Developed based on open source Elasticsearch, Alibaba Cloud Elasticsearch provides various features to optimize write and query performance in different scenarios. The features also help you reduce costs. This topic describes the features that are provided by Alibaba Cloud Elasticsearch to achieve high performance.

High-performance hardware and high-speed access

Alibaba Cloud Elasticsearch supports a variety of servers and storage hardware, and follows the latest hardware iterations to fully ensure cluster performance and stability at the hardware level. In addition, communications over internal networks are used to reduce the response time of applications.

Scenario-based templates

Alibaba Cloud Elasticsearch provides scenario-based templates. All parameters in the templates are developed and optimized based on years of experience. You can select an appropriate template based on your business requirements to optimize the read and write performance of your Elasticsearch cluster in the related scenario. This reduces cluster performance issues caused by inappropriate configurations.
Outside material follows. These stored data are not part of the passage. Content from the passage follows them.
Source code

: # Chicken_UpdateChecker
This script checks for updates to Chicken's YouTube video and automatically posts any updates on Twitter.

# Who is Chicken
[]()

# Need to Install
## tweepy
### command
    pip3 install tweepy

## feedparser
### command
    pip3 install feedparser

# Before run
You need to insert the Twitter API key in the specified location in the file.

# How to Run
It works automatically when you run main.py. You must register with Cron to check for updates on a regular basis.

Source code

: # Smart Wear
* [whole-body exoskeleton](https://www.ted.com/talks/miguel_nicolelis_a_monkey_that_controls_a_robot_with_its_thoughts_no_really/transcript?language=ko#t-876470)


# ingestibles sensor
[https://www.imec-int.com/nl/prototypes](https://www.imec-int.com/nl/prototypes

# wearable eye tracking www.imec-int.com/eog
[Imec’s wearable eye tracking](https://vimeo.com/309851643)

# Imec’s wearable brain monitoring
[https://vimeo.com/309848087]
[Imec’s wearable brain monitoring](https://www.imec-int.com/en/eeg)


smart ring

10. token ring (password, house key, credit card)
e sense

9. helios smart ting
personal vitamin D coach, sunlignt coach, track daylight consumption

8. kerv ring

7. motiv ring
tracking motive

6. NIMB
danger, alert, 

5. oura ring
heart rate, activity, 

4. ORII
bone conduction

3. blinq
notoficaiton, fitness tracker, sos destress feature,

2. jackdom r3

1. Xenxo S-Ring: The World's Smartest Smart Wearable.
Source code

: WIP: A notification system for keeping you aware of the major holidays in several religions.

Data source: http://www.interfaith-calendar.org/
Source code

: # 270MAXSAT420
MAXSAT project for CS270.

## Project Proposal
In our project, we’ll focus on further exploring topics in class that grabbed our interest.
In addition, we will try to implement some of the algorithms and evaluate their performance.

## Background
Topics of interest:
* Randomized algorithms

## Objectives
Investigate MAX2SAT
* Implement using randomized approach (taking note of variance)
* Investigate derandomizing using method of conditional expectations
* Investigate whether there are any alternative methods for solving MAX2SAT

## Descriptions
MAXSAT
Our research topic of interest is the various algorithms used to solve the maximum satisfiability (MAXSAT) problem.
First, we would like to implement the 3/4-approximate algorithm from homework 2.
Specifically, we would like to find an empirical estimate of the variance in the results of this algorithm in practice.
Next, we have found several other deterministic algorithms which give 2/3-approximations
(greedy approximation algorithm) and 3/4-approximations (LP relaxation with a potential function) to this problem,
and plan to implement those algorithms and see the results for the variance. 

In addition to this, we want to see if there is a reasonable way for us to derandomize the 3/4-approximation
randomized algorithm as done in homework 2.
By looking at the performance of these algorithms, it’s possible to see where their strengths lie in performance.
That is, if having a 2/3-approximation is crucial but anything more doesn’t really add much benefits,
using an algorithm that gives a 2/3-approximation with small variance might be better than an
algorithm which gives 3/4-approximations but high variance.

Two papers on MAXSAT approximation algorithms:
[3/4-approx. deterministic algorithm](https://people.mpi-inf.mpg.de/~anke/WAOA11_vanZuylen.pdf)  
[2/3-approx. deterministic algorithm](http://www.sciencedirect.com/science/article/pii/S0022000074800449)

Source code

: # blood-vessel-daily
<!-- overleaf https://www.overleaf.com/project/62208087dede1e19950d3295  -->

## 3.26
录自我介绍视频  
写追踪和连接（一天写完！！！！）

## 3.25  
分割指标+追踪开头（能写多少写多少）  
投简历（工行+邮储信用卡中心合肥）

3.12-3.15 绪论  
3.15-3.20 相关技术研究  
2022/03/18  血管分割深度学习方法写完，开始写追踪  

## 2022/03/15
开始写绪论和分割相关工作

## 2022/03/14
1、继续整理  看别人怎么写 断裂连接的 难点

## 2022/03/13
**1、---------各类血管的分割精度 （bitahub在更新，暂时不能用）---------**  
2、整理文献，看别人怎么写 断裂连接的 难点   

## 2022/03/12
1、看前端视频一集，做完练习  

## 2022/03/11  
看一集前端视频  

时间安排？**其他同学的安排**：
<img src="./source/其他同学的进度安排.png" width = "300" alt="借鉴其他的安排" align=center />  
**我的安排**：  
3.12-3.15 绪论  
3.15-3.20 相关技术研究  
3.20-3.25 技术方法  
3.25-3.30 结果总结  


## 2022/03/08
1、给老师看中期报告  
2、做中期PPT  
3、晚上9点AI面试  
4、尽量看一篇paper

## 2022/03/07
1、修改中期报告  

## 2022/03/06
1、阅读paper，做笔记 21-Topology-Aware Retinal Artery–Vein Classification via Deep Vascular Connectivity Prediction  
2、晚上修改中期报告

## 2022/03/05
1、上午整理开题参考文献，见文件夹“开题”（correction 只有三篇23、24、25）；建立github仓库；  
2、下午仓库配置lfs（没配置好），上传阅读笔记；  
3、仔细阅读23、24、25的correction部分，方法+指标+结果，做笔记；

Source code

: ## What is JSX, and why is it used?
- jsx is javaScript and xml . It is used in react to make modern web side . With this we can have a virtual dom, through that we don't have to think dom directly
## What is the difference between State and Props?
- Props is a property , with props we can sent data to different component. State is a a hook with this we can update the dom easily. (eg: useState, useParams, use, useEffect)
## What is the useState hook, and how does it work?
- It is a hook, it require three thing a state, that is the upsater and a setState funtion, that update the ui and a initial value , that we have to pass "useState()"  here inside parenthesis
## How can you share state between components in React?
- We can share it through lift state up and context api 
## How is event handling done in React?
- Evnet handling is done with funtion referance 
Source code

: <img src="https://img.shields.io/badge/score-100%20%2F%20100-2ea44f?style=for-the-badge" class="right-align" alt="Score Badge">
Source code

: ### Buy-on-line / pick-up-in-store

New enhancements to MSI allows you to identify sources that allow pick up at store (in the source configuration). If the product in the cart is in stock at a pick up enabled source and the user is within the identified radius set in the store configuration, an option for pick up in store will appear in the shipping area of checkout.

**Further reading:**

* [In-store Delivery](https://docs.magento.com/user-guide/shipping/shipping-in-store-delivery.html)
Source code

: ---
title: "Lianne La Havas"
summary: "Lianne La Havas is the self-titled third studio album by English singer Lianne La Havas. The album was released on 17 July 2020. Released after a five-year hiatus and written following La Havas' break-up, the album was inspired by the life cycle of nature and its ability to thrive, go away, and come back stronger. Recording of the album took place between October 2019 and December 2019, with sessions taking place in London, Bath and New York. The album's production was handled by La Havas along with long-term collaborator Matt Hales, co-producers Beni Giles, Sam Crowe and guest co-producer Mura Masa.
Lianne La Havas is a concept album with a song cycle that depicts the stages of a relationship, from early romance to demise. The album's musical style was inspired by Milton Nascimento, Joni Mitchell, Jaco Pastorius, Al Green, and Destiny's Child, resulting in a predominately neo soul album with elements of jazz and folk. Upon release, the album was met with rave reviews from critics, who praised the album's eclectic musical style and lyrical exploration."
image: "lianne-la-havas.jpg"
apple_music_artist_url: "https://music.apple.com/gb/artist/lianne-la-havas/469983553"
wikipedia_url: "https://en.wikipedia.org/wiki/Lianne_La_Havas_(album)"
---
Kernel performance optimization

The AliES kernel of Alibaba Cloud Elasticsearch is developed and optimized to enhance cluster performance. Alibaba Cloud Elasticsearch allows you to update the kernel for higher cluster performance. For more information about the release notes of the AliES kernel, see AliES release notes.

Alibaba Cloud Elasticsearch provides the following high-performance features:

  • Physical replication: This feature improves the write performance of indexes that have replica shards. For more information, see Use the physical replication feature of the apack plug-in.
  • Pruning for time series indexes: This feature improves the query performance of time series indexes. For more information, see Use the pruning feature for a time series index.
  • Primary key-based data deduplication during queries: This feature is optimized. It improves the write performance by 10% for documents that contain primary keys.
  • Shard scheduling by dedicated master nodes: This feature is improved. It improves the shard scheduling performance of dedicated master nodes by 10 times. Each dedicated master node is allowed to schedule more shards.
  • Translog optimization: This feature reduces the overheads of translog flush and improves write performance by 10%.